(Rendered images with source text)

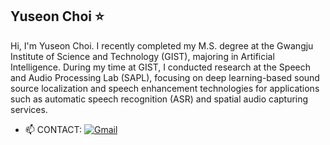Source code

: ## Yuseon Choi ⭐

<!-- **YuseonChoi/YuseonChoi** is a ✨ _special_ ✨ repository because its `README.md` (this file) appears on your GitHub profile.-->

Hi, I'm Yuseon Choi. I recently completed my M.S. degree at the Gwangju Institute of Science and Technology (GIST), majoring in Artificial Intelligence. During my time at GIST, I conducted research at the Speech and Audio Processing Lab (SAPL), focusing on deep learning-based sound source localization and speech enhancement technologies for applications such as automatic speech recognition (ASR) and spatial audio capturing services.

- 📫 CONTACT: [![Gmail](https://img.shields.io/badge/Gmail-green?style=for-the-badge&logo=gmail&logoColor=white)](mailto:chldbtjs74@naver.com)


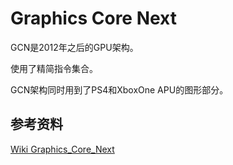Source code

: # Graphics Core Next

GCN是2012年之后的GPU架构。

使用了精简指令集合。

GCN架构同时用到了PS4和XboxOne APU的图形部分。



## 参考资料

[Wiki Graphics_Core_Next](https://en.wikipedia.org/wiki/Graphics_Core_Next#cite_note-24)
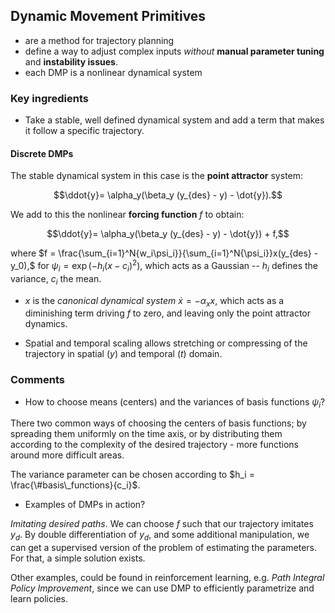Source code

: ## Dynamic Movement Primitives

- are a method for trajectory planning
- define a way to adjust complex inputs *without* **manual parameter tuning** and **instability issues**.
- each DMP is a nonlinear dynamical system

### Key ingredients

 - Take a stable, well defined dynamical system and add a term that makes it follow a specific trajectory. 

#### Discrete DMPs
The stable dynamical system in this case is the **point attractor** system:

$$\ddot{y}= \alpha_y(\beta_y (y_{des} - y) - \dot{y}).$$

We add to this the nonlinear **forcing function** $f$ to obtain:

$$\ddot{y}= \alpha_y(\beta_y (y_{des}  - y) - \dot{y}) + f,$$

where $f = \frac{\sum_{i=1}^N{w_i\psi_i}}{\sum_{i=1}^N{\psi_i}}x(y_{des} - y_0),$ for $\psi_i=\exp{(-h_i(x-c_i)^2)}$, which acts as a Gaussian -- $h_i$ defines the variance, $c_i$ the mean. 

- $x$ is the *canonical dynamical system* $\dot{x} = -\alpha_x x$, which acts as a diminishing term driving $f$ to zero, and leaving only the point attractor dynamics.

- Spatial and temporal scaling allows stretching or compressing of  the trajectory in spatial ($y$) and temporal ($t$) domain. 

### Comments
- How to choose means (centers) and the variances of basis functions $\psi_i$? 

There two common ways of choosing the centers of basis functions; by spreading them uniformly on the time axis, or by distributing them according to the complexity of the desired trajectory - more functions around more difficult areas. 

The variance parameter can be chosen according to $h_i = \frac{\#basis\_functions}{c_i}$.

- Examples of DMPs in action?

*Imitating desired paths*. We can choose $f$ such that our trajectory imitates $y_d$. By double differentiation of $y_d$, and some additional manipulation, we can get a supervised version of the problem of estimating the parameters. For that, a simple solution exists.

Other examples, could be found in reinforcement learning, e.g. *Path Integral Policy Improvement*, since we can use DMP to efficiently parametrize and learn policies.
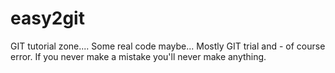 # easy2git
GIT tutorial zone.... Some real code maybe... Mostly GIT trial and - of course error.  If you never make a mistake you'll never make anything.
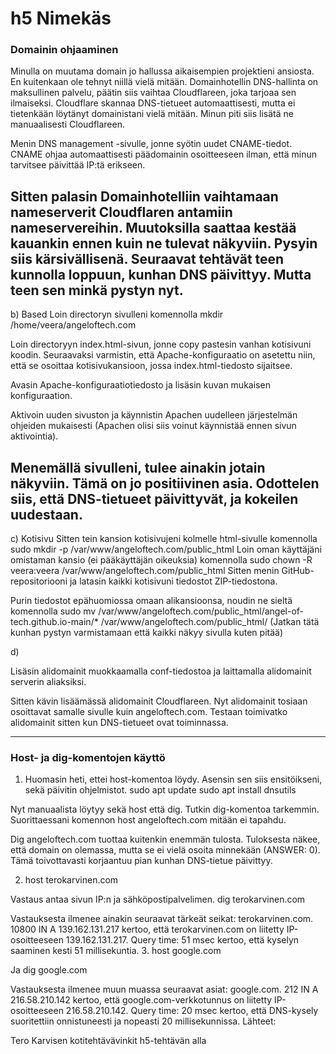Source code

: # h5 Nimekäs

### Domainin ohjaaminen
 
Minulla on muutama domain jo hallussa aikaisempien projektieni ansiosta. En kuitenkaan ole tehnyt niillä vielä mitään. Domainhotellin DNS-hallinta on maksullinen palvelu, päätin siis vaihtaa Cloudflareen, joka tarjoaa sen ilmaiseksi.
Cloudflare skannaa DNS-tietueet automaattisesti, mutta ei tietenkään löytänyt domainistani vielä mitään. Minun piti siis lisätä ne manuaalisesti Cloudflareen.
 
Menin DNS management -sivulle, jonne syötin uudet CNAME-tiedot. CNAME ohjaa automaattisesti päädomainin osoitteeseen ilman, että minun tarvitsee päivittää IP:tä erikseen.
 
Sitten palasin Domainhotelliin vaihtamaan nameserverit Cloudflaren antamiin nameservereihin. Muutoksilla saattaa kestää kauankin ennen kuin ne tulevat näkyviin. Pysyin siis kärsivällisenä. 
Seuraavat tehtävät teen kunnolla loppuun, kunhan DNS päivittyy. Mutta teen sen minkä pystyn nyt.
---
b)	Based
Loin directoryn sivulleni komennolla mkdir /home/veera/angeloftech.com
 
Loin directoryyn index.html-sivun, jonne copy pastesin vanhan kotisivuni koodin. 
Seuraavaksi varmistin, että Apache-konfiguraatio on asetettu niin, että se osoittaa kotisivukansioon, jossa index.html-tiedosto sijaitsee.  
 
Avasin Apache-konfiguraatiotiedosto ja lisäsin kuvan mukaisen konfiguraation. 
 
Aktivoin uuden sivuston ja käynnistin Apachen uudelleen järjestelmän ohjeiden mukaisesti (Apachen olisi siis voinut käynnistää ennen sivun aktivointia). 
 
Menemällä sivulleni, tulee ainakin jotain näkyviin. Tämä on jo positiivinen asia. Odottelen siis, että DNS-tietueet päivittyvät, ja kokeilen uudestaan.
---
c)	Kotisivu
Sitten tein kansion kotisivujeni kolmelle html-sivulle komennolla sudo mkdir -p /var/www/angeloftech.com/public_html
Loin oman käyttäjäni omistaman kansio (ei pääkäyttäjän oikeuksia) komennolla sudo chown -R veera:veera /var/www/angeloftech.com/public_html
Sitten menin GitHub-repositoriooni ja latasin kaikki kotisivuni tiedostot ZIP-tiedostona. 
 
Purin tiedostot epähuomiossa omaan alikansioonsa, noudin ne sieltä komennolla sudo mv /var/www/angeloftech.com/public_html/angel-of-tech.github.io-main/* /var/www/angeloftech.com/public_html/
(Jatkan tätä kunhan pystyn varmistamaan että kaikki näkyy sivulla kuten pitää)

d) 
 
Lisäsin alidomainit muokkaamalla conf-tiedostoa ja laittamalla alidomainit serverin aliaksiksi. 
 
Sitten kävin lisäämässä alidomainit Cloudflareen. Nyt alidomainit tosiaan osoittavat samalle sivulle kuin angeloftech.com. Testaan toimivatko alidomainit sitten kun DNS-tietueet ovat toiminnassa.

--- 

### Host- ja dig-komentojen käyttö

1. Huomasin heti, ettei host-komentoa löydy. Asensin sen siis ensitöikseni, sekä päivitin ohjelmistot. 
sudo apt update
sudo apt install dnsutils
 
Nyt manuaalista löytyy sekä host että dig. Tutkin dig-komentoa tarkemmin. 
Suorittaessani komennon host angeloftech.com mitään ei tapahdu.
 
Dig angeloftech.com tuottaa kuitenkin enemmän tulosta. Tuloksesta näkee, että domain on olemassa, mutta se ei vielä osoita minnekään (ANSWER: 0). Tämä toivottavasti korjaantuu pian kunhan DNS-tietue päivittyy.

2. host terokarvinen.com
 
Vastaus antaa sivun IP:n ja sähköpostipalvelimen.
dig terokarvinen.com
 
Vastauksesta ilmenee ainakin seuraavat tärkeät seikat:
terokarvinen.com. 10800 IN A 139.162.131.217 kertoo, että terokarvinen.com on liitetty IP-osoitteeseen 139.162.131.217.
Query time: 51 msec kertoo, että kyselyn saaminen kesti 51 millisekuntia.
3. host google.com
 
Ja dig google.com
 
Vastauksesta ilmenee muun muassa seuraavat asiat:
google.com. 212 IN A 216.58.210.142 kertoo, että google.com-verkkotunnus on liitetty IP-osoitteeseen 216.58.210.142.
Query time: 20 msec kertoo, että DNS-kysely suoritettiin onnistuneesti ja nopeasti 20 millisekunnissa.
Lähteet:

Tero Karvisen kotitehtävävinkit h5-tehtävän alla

#### [ACTIVITY]
Leaving the pictures behind, return every line above exactly.

#### [ANSWER FOR THE TASK]
Source code

: ## Yuseon Choi ⭐

<!-- **YuseonChoi/YuseonChoi** is a ✨ _special_ ✨ repository because its `README.md` (this file) appears on your GitHub profile.-->

Hi, I'm Yuseon Choi. I recently completed my M.S. degree at the Gwangju Institute of Science and Technology (GIST), majoring in Artificial Intelligence. During my time at GIST, I conducted research at the Speech and Audio Processing Lab (SAPL), focusing on deep learning-based sound source localization and speech enhancement technologies for applications such as automatic speech recognition (ASR) and spatial audio capturing services.

- 📫 CONTACT: [![Gmail](https://img.shields.io/badge/Gmail-green?style=for-the-badge&logo=gmail&logoColor=white)](mailto:chldbtjs74@naver.com)


Source code

: # Graphics Core Next

GCN是2012年之后的GPU架构。

使用了精简指令集合。

GCN架构同时用到了PS4和XboxOne APU的图形部分。



## 参考资料

[Wiki Graphics_Core_Next](https://en.wikipedia.org/wiki/Graphics_Core_Next#cite_note-24)
Source code

: ## Dynamic Movement Primitives

- are a method for trajectory planning
- define a way to adjust complex inputs *without* **manual parameter tuning** and **instability issues**.
- each DMP is a nonlinear dynamical system

### Key ingredients

 - Take a stable, well defined dynamical system and add a term that makes it follow a specific trajectory. 

#### Discrete DMPs
The stable dynamical system in this case is the **point attractor** system:

$$\ddot{y}= \alpha_y(\beta_y (y_{des} - y) - \dot{y}).$$

We add to this the nonlinear **forcing function** $f$ to obtain:

$$\ddot{y}= \alpha_y(\beta_y (y_{des}  - y) - \dot{y}) + f,$$

where $f = \frac{\sum_{i=1}^N{w_i\psi_i}}{\sum_{i=1}^N{\psi_i}}x(y_{des} - y_0),$ for $\psi_i=\exp{(-h_i(x-c_i)^2)}$, which acts as a Gaussian -- $h_i$ defines the variance, $c_i$ the mean. 

- $x$ is the *canonical dynamical system* $\dot{x} = -\alpha_x x$, which acts as a diminishing term driving $f$ to zero, and leaving only the point attractor dynamics.

- Spatial and temporal scaling allows stretching or compressing of  the trajectory in spatial ($y$) and temporal ($t$) domain. 

### Comments
- How to choose means (centers) and the variances of basis functions $\psi_i$? 

There two common ways of choosing the centers of basis functions; by spreading them uniformly on the time axis, or by distributing them according to the complexity of the desired trajectory - more functions around more difficult areas. 

The variance parameter can be chosen according to $h_i = \frac{\#basis\_functions}{c_i}$.

- Examples of DMPs in action?

*Imitating desired paths*. We can choose $f$ such that our trajectory imitates $y_d$. By double differentiation of $y_d$, and some additional manipulation, we can get a supervised version of the problem of estimating the parameters. For that, a simple solution exists.

Other examples, could be found in reinforcement learning, e.g. *Path Integral Policy Improvement*, since we can use DMP to efficiently parametrize and learn policies.
 # easy2git
GIT tutorial zone.... Some real code maybe... Mostly GIT trial and - of course error.  If you never make a mistake you'll never make anything.
Source code

: # h5 Nimekäs

### Domainin ohjaaminen
 
Minulla on muutama domain jo hallussa aikaisempien projektieni ansiosta. En kuitenkaan ole tehnyt niillä vielä mitään. Domainhotellin DNS-hallinta on maksullinen palvelu, päätin siis vaihtaa Cloudflareen, joka tarjoaa sen ilmaiseksi.
Cloudflare skannaa DNS-tietueet automaattisesti, mutta ei tietenkään löytänyt domainistani vielä mitään. Minun piti siis lisätä ne manuaalisesti Cloudflareen.
 
Menin DNS management -sivulle, jonne syötin uudet CNAME-tiedot. CNAME ohjaa automaattisesti päädomainin osoitteeseen ilman, että minun tarvitsee päivittää IP:tä erikseen.
 
Sitten palasin Domainhotelliin vaihtamaan nameserverit Cloudflaren antamiin nameservereihin. Muutoksilla saattaa kestää kauankin ennen kuin ne tulevat näkyviin. Pysyin siis kärsivällisenä. 
Seuraavat tehtävät teen kunnolla loppuun, kunhan DNS päivittyy. Mutta teen sen minkä pystyn nyt.
---
b)	Based
Loin directoryn sivulleni komennolla mkdir /home/veera/angeloftech.com
 
Loin directoryyn index.html-sivun, jonne copy pastesin vanhan kotisivuni koodin. 
Seuraavaksi varmistin, että Apache-konfiguraatio on asetettu niin, että se osoittaa kotisivukansioon, jossa index.html-tiedosto sijaitsee.  
 
Avasin Apache-konfiguraatiotiedosto ja lisäsin kuvan mukaisen konfiguraation. 
 
Aktivoin uuden sivuston ja käynnistin Apachen uudelleen järjestelmän ohjeiden mukaisesti (Apachen olisi siis voinut käynnistää ennen sivun aktivointia). 
 
Menemällä sivulleni, tulee ainakin jotain näkyviin. Tämä on jo positiivinen asia. Odottelen siis, että DNS-tietueet päivittyvät, ja kokeilen uudestaan.
---
c)	Kotisivu
Sitten tein kansion kotisivujeni kolmelle html-sivulle komennolla sudo mkdir -p /var/www/angeloftech.com/public_html
Loin oman käyttäjäni omistaman kansio (ei pääkäyttäjän oikeuksia) komennolla sudo chown -R veera:veera /var/www/angeloftech.com/public_html
Sitten menin GitHub-repositoriooni ja latasin kaikki kotisivuni tiedostot ZIP-tiedostona. 
 
Purin tiedostot epähuomiossa omaan alikansioonsa, noudin ne sieltä komennolla sudo mv /var/www/angeloftech.com/public_html/angel-of-tech.github.io-main/* /var/www/angeloftech.com/public_html/
(Jatkan tätä kunhan pystyn varmistamaan että kaikki näkyy sivulla kuten pitää)

d) 
 
Lisäsin alidomainit muokkaamalla conf-tiedostoa ja laittamalla alidomainit serverin aliaksiksi. 
 
Sitten kävin lisäämässä alidomainit Cloudflareen. Nyt alidomainit tosiaan osoittavat samalle sivulle kuin angeloftech.com. Testaan toimivatko alidomainit sitten kun DNS-tietueet ovat toiminnassa.

--- 

### Host- ja dig-komentojen käyttö

1. Huomasin heti, ettei host-komentoa löydy. Asensin sen siis ensitöikseni, sekä päivitin ohjelmistot. 
sudo apt update
sudo apt install dnsutils
 
Nyt manuaalista löytyy sekä host että dig. Tutkin dig-komentoa tarkemmin. 
Suorittaessani komennon host angeloftech.com mitään ei tapahdu.
 
Dig angeloftech.com tuottaa kuitenkin enemmän tulosta. Tuloksesta näkee, että domain on olemassa, mutta se ei vielä osoita minnekään (ANSWER: 0). Tämä toivottavasti korjaantuu pian kunhan DNS-tietue päivittyy.

2. host terokarvinen.com
 
Vastaus antaa sivun IP:n ja sähköpostipalvelimen.
dig terokarvinen.com
 
Vastauksesta ilmenee ainakin seuraavat tärkeät seikat:
terokarvinen.com. 10800 IN A 139.162.131.217 kertoo, että terokarvinen.com on liitetty IP-osoitteeseen 139.162.131.217.
Query time: 51 msec kertoo, että kyselyn saaminen kesti 51 millisekuntia.
3. host google.com
 
Ja dig google.com
 
Vastauksesta ilmenee muun muassa seuraavat asiat:
google.com. 212 IN A 216.58.210.142 kertoo, että google.com-verkkotunnus on liitetty IP-osoitteeseen 216.58.210.142.
Query time: 20 msec kertoo, että DNS-kysely suoritettiin onnistuneesti ja nopeasti 20 millisekunnissa.
Lähteet:

Tero Karvisen kotitehtävävinkit h5-tehtävän alla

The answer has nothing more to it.